#### RECORDS SUPPLIED
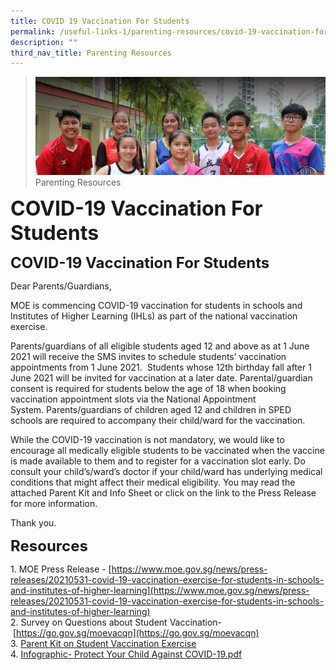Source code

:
 ```yaml
---
title: COVID 19 Vaccination For Students
permalink: /useful-links-1/parenting-resources/covid-19-vaccination-for-students/
description: ""
third_nav_title: Parenting Resources
---
```


>![](/images/About%20us.jpg)
>Parenting Resources

**<font size=6>COVID-19 Vaccination For Students</font>**

**<font size=5>COVID-19 Vaccination For Students</font>**


Dear Parents/Guardians,  

MOE is commencing COVID-19 vaccination for students in schools and Institutes of Higher Learning (IHLs) as part of the national vaccination exercise. 

Parents/guardians of all eligible students aged 12 and above as at 1 June 2021 will receive the SMS invites to schedule students’ vaccination appointments from 1 June 2021.  Students whose 12th birthday fall after 1 June 2021 will be invited for vaccination at a later date. Parental/guardian consent is required for students below the age of 18 when booking vaccination appointment slots via the National Appointment System. Parents/guardians of children aged 12 and children in SPED schools are required to accompany their child/ward for the vaccination.

While the COVID-19 vaccination is not mandatory, we would like to encourage all medically eligible students to be vaccinated when the vaccine is made available to them and to register for a vaccination slot early. Do consult your child’s/ward’s doctor if your child/ward has underlying medical conditions that might affect their medical eligibility. You may read the attached Parent Kit and Info Sheet or click on the link to the Press Release for more information.

  

Thank you.

  
**<font size=5>Resources</font>**

  

1. MOE Press Release - [https://www.moe.gov.sg/news/press-releases/20210531-covid-19-vaccination-exercise-for-students-in-schools-and-institutes-of-higher-learning](https://www.moe.gov.sg/news/press-releases/20210531-covid-19-vaccination-exercise-for-students-in-schools-and-institutes-of-higher-learning) <br>
2. Survey on Questions about Student Vaccination- [https://go.gov.sg/moevacqn](https://go.gov.sg/moevacqn)<br>
3. [Parent Kit on Student Vaccination Exercise ](/files/Resource%202%20Parent%20Kit%20on%20Student%20Vaccination%20Exercise.pdf)<br>
4. [Infographic- Protect Your Child Against COVID-19.pdf](/files/Resource%203%20One%20page%20Infographic%20on%20Student%20Vaccination%20Exercise.pdf)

#### TASK DETAILS
Without the pictures, reproduce every line of the records above exactly.

#### RESPONSE TO THIS TASK
Source code

:
 ```yaml
---
title: COVID 19 Vaccination For Students
permalink: /useful-links-1/parenting-resources/covid-19-vaccination-for-students/
description: ""
third_nav_title: Parenting Resources
---
```


>![](/images/About%20us.jpg)
>Parenting Resources

**<font size=6>COVID-19 Vaccination For Students</font>**

**<font size=5>COVID-19 Vaccination For Students</font>**


Dear Parents/Guardians,  

MOE is commencing COVID-19 vaccination for students in schools and Institutes of Higher Learning (IHLs) as part of the national vaccination exercise. 

Parents/guardians of all eligible students aged 12 and above as at 1 June 2021 will receive the SMS invites to schedule students’ vaccination appointments from 1 June 2021.  Students whose 12th birthday fall after 1 June 2021 will be invited for vaccination at a later date. Parental/guardian consent is required for students below the age of 18 when booking vaccination appointment slots via the National Appointment System. Parents/guardians of children aged 12 and children in SPED schools are required to accompany their child/ward for the vaccination.

While the COVID-19 vaccination is not mandatory, we would like to encourage all medically eligible students to be vaccinated when the vaccine is made available to them and to register for a vaccination slot early. Do consult your child’s/ward’s doctor if your child/ward has underlying medical conditions that might affect their medical eligibility. You may read the attached Parent Kit and Info Sheet or click on the link to the Press Release for more information.

  

Thank you.

  
**<font size=5>Resources</font>**

  

1. MOE Press Release - [https://www.moe.gov.sg/news/press-releases/20210531-covid-19-vaccination-exercise-for-students-in-schools-and-institutes-of-higher-learning](https://www.moe.gov.sg/news/press-releases/20210531-covid-19-vaccination-exercise-for-students-in-schools-and-institutes-of-higher-learning) <br>
2. Survey on Questions about Student Vaccination- [https://go.gov.sg/moevacqn](https://go.gov.sg/moevacqn)<br>
3. [Parent Kit on Student Vaccination Exercise ](/files/Resource%202%20Parent%20Kit%20on%20Student%20Vaccination%20Exercise.pdf)<br>
4. [Infographic- Protect Your Child Against COVID-19.pdf](/files/Resource%203%20One%20page%20Infographic%20on%20Student%20Vaccination%20Exercise.pdf)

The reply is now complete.